═══ GIVEN DATA ═══

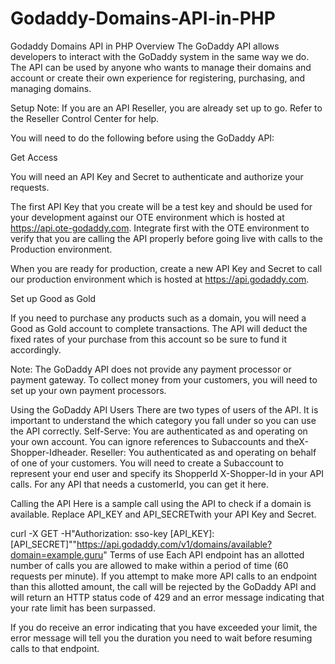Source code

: # Godaddy-Domains-API-in-PHP
Godaddy Domains API in PHP
Overview
The GoDaddy API allows developers to interact with the GoDaddy system in the same way we do. The API can be used by anyone who wants to manage their domains and account or create their own experience for registering, purchasing, and managing domains.

Setup
Note: If you are an API Reseller, you are already set up to go. Refer to the Reseller Control Center for help.

You will need to do the following before using the GoDaddy API:

Get Access

You will need an API Key and Secret to authenticate and authorize your requests.

The first API Key that you create will be a test key and should be used for your development against our OTE environment which is hosted at https://api.ote-godaddy.com. Integrate first with the OTE environment to verify that you are calling the API properly before going live with calls to the Production environment.

When you are ready for production, create a new API Key and Secret to call our production environment which is hosted at https://api.godaddy.com.

Set up Good as Gold

If you need to purchase any products such as a domain, you will need a Good as Gold account to complete transactions. The API will deduct the fixed rates of your purchase from this account so be sure to fund it accordingly.

Note: The GoDaddy API does not provide any payment processor or payment gateway. To collect money from your customers, you will need to set up your own payment processors.

Using the GoDaddy API
Users
There are two types of users of the API. It is important to understand the which category you fall under so you can use the API correctly.
Self-Serve: You are authenticated as and operating on your own account. You can ignore references to Subaccounts and theX-Shopper-Idheader.
Reseller: You authenticated as and operating on behalf of one of your customers. You will need to create a Subaccount to represent your end user and specify its ShopperId X-Shopper-Id in your API calls.
For any API that needs a customerId, you can get it here.

Calling the API
Here is a sample call using the API to check if a domain is available. Replace API_KEY and API_SECRETwith your API Key and Secret.

curl -X GET -H"Authorization: sso-key [API_KEY]:[API_SECRET]""https://api.godaddy.com/v1/domains/available?domain=example.guru"
Terms of use
Each API endpoint has an allotted number of calls you are allowed to make within a period of time (60 requests per minute). If you attempt to make more API calls to an endpoint than this allotted amount, the call will be rejected by the GoDaddy API and will return an HTTP status code of 429 and an error message indicating that your rate limit has been surpassed.

If you do receive an error indicating that you have exceeded your limit, the error message will tell you the duration you need to wait before resuming calls to that endpoint.
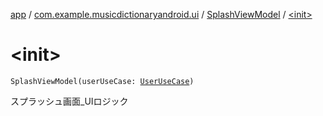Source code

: [app](../../index.md) / [com.example.musicdictionaryandroid.ui](../index.md) / [SplashViewModel](index.md) / [&lt;init&gt;](./-init-.md)

# &lt;init&gt;

`SplashViewModel(userUseCase: `[`UserUseCase`](../../com.example.musicdictionaryandroid.domain.usecase/-user-use-case/index.md)`)`

スプラッシュ画面_UIロジック

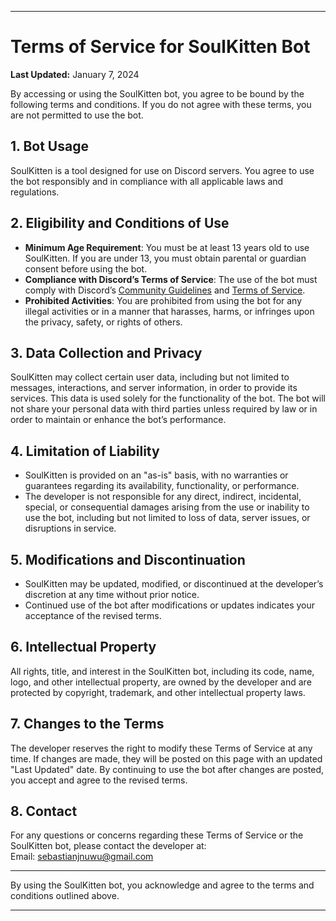 
---

# Terms of Service for SoulKitten Bot

**Last Updated:** January 7, 2024

By accessing or using the SoulKitten bot, you agree to be bound by the following terms and conditions. If you do not agree with these terms, you are not permitted to use the bot.

## 1. **Bot Usage**

SoulKitten is a tool designed for use on Discord servers. You agree to use the bot responsibly and in compliance with all applicable laws and regulations.

## 2. **Eligibility and Conditions of Use**

- **Minimum Age Requirement**: You must be at least 13 years old to use SoulKitten. If you are under 13, you must obtain parental or guardian consent before using the bot.
- **Compliance with Discord’s Terms of Service**: The use of the bot must comply with Discord’s [Community Guidelines](https://discord.com/guidelines) and [Terms of Service](https://discord.com/terms).
- **Prohibited Activities**: You are prohibited from using the bot for any illegal activities or in a manner that harasses, harms, or infringes upon the privacy, safety, or rights of others.

## 3. **Data Collection and Privacy**

SoulKitten may collect certain user data, including but not limited to messages, interactions, and server information, in order to provide its services. This data is used solely for the functionality of the bot. The bot will not share your personal data with third parties unless required by law or in order to maintain or enhance the bot’s performance.

## 4. **Limitation of Liability**

- SoulKitten is provided on an "as-is" basis, with no warranties or guarantees regarding its availability, functionality, or performance.
- The developer is not responsible for any direct, indirect, incidental, special, or consequential damages arising from the use or inability to use the bot, including but not limited to loss of data, server issues, or disruptions in service.

## 5. **Modifications and Discontinuation**

- SoulKitten may be updated, modified, or discontinued at the developer’s discretion at any time without prior notice.
- Continued use of the bot after modifications or updates indicates your acceptance of the revised terms.

## 6. **Intellectual Property**

All rights, title, and interest in the SoulKitten bot, including its code, name, logo, and other intellectual property, are owned by the developer and are protected by copyright, trademark, and other intellectual property laws.

## 7. **Changes to the Terms**

The developer reserves the right to modify these Terms of Service at any time. If changes are made, they will be posted on this page with an updated "Last Updated" date. By continuing to use the bot after changes are posted, you accept and agree to the revised terms.

## 8. **Contact**

For any questions or concerns regarding these Terms of Service or the SoulKitten bot, please contact the developer at:  
Email: [sebastianjnuwu@gmail.com](mailto:sebastianjnuwu@gmail.com)

---

By using the SoulKitten bot, you acknowledge and agree to the terms and conditions outlined above.

---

═══

[EXERCISE PROMPT] Output the entries above verbatim. Omit the images.

[RESPONSE AREA]
Source code

: # Godaddy-Domains-API-in-PHP
Godaddy Domains API in PHP
Overview
The GoDaddy API allows developers to interact with the GoDaddy system in the same way we do. The API can be used by anyone who wants to manage their domains and account or create their own experience for registering, purchasing, and managing domains.

Setup
Note: If you are an API Reseller, you are already set up to go. Refer to the Reseller Control Center for help.

You will need to do the following before using the GoDaddy API:

Get Access

You will need an API Key and Secret to authenticate and authorize your requests.

The first API Key that you create will be a test key and should be used for your development against our OTE environment which is hosted at https://api.ote-godaddy.com. Integrate first with the OTE environment to verify that you are calling the API properly before going live with calls to the Production environment.

When you are ready for production, create a new API Key and Secret to call our production environment which is hosted at https://api.godaddy.com.

Set up Good as Gold

If you need to purchase any products such as a domain, you will need a Good as Gold account to complete transactions. The API will deduct the fixed rates of your purchase from this account so be sure to fund it accordingly.

Note: The GoDaddy API does not provide any payment processor or payment gateway. To collect money from your customers, you will need to set up your own payment processors.

Using the GoDaddy API
Users
There are two types of users of the API. It is important to understand the which category you fall under so you can use the API correctly.
Self-Serve: You are authenticated as and operating on your own account. You can ignore references to Subaccounts and theX-Shopper-Idheader.
Reseller: You authenticated as and operating on behalf of one of your customers. You will need to create a Subaccount to represent your end user and specify its ShopperId X-Shopper-Id in your API calls.
For any API that needs a customerId, you can get it here.

Calling the API
Here is a sample call using the API to check if a domain is available. Replace API_KEY and API_SECRETwith your API Key and Secret.

curl -X GET -H"Authorization: sso-key [API_KEY]:[API_SECRET]""https://api.godaddy.com/v1/domains/available?domain=example.guru"
Terms of use
Each API endpoint has an allotted number of calls you are allowed to make within a period of time (60 requests per minute). If you attempt to make more API calls to an endpoint than this allotted amount, the call will be rejected by the GoDaddy API and will return an HTTP status code of 429 and an error message indicating that your rate limit has been surpassed.

If you do receive an error indicating that you have exceeded your limit, the error message will tell you the duration you need to wait before resuming calls to that endpoint.
Source code

: [app](../../index.md) / [com.example.musicdictionaryandroid.ui](../index.md) / [SplashViewModel](index.md) / [&lt;init&gt;](./-init-.md)

# &lt;init&gt;

`SplashViewModel(userUseCase: `[`UserUseCase`](../../com.example.musicdictionaryandroid.domain.usecase/-user-use-case/index.md)`)`

スプラッシュ画面_UIロジック

---

# Terms of Service for SoulKitten Bot

**Last Updated:** January 7, 2024

By accessing or using the SoulKitten bot, you agree to be bound by the following terms and conditions. If you do not agree with these terms, you are not permitted to use the bot.

## 1. **Bot Usage**

SoulKitten is a tool designed for use on Discord servers. You agree to use the bot responsibly and in compliance with all applicable laws and regulations.

## 2. **Eligibility and Conditions of Use**

- **Minimum Age Requirement**: You must be at least 13 years old to use SoulKitten. If you are under 13, you must obtain parental or guardian consent before using the bot.
- **Compliance with Discord’s Terms of Service**: The use of the bot must comply with Discord’s [Community Guidelines](https://discord.com/guidelines) and [Terms of Service](https://discord.com/terms).
- **Prohibited Activities**: You are prohibited from using the bot for any illegal activities or in a manner that harasses, harms, or infringes upon the privacy, safety, or rights of others.

## 3. **Data Collection and Privacy**

SoulKitten may collect certain user data, including but not limited to messages, interactions, and server information, in order to provide its services. This data is used solely for the functionality of the bot. The bot will not share your personal data with third parties unless required by law or in order to maintain or enhance the bot’s performance.

## 4. **Limitation of Liability**

- SoulKitten is provided on an "as-is" basis, with no warranties or guarantees regarding its availability, functionality, or performance.
- The developer is not responsible for any direct, indirect, incidental, special, or consequential damages arising from the use or inability to use the bot, including but not limited to loss of data, server issues, or disruptions in service.

## 5. **Modifications and Discontinuation**

- SoulKitten may be updated, modified, or discontinued at the developer’s discretion at any time without prior notice.
- Continued use of the bot after modifications or updates indicates your acceptance of the revised terms.

## 6. **Intellectual Property**

All rights, title, and interest in the SoulKitten bot, including its code, name, logo, and other intellectual property, are owned by the developer and are protected by copyright, trademark, and other intellectual property laws.

## 7. **Changes to the Terms**

The developer reserves the right to modify these Terms of Service at any time. If changes are made, they will be posted on this page with an updated "Last Updated" date. By continuing to use the bot after changes are posted, you accept and agree to the revised terms.

## 8. **Contact**

For any questions or concerns regarding these Terms of Service or the SoulKitten bot, please contact the developer at:  
Email: [sebastianjnuwu@gmail.com](mailto:sebastianjnuwu@gmail.com)

---

By using the SoulKitten bot, you acknowledge and agree to the terms and conditions outlined above.

---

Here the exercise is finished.